The private insurance promoters are happy at the prospect of the foreign equity component going up to 49 percent as recommended by a select committee of the Rajya Sabha, but they fear the proposed definition of the terms "Indian owned and controlled" may not enthuse foreign investors.

A select committee of the Rajya Sabha headed by BJP leader Chandan Mitra Wednesday tabled its report on insurance bill allowing the foreign direct investment (FDI) limit to be raised to 49 percent from the current 26 percent.

However, the committee recommended that the terms "Indian owned and controlled" be prescribed by the government.

The committee also said the law should have an explanation on what the term "control" actually means.

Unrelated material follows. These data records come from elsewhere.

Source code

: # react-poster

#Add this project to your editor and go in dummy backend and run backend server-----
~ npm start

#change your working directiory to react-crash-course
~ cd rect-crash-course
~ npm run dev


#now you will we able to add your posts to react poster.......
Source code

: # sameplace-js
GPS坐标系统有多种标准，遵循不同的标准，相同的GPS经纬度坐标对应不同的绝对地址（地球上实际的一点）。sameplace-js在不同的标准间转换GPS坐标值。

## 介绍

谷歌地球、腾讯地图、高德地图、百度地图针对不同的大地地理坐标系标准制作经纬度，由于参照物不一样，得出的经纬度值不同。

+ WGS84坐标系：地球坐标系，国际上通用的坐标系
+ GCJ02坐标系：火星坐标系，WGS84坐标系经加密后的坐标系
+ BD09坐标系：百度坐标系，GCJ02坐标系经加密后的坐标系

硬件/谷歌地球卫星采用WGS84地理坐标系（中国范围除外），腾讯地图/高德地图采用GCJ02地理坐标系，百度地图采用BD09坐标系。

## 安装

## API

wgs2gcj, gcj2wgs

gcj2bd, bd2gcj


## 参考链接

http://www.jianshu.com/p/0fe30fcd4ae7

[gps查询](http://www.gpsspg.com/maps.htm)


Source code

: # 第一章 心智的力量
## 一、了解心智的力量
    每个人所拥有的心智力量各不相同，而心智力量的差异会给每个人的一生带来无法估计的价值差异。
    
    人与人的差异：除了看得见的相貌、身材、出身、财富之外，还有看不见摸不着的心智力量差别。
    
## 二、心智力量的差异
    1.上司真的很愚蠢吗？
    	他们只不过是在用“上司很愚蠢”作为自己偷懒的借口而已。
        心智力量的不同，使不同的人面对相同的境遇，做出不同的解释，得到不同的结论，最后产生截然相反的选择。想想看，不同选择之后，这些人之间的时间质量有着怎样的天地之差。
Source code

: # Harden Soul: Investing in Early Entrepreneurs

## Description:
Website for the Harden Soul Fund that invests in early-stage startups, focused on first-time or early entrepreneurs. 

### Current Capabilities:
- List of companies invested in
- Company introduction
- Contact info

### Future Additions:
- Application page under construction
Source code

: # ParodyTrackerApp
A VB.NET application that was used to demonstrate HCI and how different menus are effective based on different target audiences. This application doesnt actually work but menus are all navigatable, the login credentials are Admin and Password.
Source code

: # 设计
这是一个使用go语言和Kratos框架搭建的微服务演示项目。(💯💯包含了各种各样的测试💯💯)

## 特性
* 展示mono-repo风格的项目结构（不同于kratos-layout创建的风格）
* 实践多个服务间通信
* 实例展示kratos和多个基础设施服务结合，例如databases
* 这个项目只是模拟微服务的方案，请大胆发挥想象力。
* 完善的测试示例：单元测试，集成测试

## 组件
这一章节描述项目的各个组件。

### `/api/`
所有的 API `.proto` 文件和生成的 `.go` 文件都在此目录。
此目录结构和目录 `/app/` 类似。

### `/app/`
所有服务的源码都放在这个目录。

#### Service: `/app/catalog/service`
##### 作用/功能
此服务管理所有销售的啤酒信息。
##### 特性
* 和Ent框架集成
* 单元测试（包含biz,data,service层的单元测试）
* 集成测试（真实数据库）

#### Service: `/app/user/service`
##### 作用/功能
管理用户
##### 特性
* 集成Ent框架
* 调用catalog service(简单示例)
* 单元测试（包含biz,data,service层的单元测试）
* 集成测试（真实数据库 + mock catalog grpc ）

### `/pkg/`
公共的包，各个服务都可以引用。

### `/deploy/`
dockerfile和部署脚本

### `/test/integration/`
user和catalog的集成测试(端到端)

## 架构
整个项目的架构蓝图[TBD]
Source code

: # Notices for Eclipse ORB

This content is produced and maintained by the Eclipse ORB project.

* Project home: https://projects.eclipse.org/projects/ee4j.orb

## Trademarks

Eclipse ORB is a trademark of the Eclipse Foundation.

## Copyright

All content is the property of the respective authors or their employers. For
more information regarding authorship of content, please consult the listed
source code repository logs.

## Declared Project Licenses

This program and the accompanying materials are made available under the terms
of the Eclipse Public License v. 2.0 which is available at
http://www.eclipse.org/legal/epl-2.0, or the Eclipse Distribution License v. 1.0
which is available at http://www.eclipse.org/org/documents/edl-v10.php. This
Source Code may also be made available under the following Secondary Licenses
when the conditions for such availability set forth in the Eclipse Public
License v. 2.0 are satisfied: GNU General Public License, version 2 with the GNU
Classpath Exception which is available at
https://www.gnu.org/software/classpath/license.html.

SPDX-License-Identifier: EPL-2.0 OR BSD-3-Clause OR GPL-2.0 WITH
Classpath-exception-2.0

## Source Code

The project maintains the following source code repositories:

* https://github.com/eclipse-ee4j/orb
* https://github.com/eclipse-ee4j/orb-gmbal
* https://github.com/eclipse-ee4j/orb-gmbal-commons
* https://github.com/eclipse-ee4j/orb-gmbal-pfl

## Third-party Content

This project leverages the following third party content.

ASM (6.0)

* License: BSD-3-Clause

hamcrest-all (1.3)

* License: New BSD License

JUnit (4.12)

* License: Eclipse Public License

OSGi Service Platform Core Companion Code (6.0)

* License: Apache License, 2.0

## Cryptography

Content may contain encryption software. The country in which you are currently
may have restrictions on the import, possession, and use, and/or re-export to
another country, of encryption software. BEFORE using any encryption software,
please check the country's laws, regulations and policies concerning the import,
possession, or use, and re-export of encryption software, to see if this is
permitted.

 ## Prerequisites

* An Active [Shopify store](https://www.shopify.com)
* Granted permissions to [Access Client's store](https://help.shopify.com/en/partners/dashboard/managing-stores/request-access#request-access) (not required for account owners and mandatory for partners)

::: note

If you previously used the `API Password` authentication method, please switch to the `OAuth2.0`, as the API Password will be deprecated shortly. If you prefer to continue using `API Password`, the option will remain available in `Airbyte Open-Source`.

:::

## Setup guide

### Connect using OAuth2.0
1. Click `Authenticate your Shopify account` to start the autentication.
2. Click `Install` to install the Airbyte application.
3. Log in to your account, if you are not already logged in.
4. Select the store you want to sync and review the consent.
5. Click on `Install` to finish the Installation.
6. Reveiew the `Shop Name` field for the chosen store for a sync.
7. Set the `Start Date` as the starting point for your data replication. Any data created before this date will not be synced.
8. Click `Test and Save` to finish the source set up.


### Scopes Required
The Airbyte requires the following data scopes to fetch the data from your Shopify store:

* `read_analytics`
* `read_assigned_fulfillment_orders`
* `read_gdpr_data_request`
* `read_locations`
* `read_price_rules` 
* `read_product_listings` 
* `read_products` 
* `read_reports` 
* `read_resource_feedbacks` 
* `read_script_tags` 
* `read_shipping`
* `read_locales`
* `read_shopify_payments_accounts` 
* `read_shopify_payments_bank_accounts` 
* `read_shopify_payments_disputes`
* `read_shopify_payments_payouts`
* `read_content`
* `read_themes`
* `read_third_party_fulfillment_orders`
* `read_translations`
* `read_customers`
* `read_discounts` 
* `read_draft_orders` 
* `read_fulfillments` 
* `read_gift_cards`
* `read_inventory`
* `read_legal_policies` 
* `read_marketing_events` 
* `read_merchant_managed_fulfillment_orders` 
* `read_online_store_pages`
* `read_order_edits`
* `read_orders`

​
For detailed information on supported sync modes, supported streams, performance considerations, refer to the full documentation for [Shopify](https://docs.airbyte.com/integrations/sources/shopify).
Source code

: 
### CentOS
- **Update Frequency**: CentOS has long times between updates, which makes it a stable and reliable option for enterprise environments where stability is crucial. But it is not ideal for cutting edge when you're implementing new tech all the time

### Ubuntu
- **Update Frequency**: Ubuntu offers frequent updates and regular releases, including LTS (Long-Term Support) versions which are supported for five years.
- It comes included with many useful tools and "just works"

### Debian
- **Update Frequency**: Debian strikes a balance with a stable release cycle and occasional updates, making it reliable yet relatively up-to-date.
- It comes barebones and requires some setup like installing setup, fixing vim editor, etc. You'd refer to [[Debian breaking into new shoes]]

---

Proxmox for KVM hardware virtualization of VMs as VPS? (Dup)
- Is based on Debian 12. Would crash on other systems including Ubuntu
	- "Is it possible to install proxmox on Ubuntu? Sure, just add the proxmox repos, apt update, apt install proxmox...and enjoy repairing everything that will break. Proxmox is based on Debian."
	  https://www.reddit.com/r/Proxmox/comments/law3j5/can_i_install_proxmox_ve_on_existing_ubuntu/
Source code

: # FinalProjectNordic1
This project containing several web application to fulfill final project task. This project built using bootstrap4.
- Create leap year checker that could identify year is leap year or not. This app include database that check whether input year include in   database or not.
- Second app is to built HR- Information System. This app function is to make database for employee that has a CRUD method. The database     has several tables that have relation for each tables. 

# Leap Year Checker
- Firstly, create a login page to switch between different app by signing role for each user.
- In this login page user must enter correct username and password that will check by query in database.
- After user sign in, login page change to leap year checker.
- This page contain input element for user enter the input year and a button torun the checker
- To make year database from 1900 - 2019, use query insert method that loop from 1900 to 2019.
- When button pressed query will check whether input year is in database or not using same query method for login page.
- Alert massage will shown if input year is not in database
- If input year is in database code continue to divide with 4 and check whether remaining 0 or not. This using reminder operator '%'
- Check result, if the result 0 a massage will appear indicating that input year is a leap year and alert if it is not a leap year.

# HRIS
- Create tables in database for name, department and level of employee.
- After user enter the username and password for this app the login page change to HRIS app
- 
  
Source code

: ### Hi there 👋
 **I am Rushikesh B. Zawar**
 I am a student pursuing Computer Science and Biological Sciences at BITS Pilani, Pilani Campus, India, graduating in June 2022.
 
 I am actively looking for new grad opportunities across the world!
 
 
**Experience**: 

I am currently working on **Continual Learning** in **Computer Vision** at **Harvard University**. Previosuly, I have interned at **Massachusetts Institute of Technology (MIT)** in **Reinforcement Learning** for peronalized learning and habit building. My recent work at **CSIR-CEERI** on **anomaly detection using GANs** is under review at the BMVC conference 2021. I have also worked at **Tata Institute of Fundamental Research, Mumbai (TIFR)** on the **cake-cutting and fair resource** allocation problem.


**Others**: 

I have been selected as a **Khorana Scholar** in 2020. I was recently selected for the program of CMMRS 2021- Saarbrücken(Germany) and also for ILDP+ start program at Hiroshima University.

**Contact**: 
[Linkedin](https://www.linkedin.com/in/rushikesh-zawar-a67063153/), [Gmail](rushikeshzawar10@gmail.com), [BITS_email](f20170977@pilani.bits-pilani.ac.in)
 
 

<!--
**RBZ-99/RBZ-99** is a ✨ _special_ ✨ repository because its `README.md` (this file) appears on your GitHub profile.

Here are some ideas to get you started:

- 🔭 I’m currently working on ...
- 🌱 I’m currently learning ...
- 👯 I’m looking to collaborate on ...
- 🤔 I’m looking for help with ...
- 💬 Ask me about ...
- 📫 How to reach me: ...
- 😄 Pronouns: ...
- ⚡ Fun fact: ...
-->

According to the committee, the term "control" shall include the right to appoint a majority of the directors or to control the management or policy decisions, including by virtue of their shareholding or management rights or shareholders agreements or voting agreements. The committee's definition of the term "control" has effectively shut the doors for foreign partners from running the show.

"The prescription suggested by the select committee, for enhancing FDI limit to 49 percent, with the addition of definition of 'control' would not inspire the confidence of foreign investors, as there is a catch in the definition of Indian insurance company," D. Varadarajan, Supreme Court advocate specialising in company/competition/insurance laws, told IANS over phone from New Delhi Friday.

"What is 'Indian owned and controlled' would ultimately depend on the rules made by the central government. The rule making weapon can be used as a sword or shield, as and when required by the central government, and, as such, foreign investors would not like to risk their investments in insurance ventures and remain as mute spectators," he added.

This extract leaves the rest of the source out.